▸ TASK REQUIREMENTS
Write out exactly the lines from the one containing "this is enhanced" through the last line of the records below, and no others.

[Stored data]
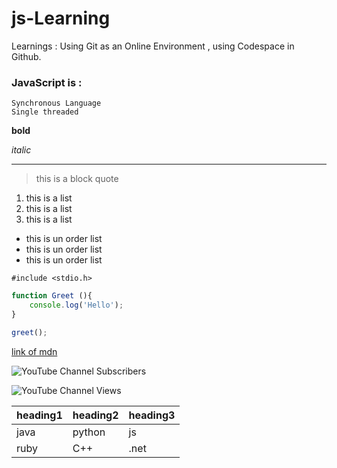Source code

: # js-Learning
Learnings : Using Git as an Online Environment , using Codespace in Github.

### JavaScript is :
    Synchronous Language
    Single threaded

**bold**

*italic*

---

> this is a block quote

1. this is a list 
2. this is a list 
3. this is a list 

- this is un order list
- this is un order list
- this is un order list

` #include <stdio.h> `

```javascript
function Greet (){
    console.log('Hello');
}

greet();

```

<!-- comments in markdown -->

<!-- link syntax in markdown -->
[link of mdn](https://developer.mozilla.org/en-US/)

<!--  - [ ] this is enhanced tag only works on github  -->



<!-- paste channel id at sheilds.io -->
![YouTube Channel Subscribers](https://img.shields.io/youtube/channel/subscribers/UCsy-Hmhf9W_92zxcElxf7FA)

![YouTube Channel Views](https://img.shields.io/youtube/channel/views/UCsy-Hmhf9W_92zxcElxf7FA)



| heading1 | heading2 | heading3 |
| --- | --- | --- | 
| java | python | js |
| ruby | C++ | .net |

▸ EXPECTED OUTPUT
<!--  - [ ] this is enhanced tag only works on github  -->



<!-- paste channel id at sheilds.io -->
![YouTube Channel Subscribers](https://img.shields.io/youtube/channel/subscribers/UCsy-Hmhf9W_92zxcElxf7FA)

![YouTube Channel Views](https://img.shields.io/youtube/channel/views/UCsy-Hmhf9W_92zxcElxf7FA)



| heading1 | heading2 | heading3 |
| --- | --- | --- | 
| java | python | js |
| ruby | C++ | .net |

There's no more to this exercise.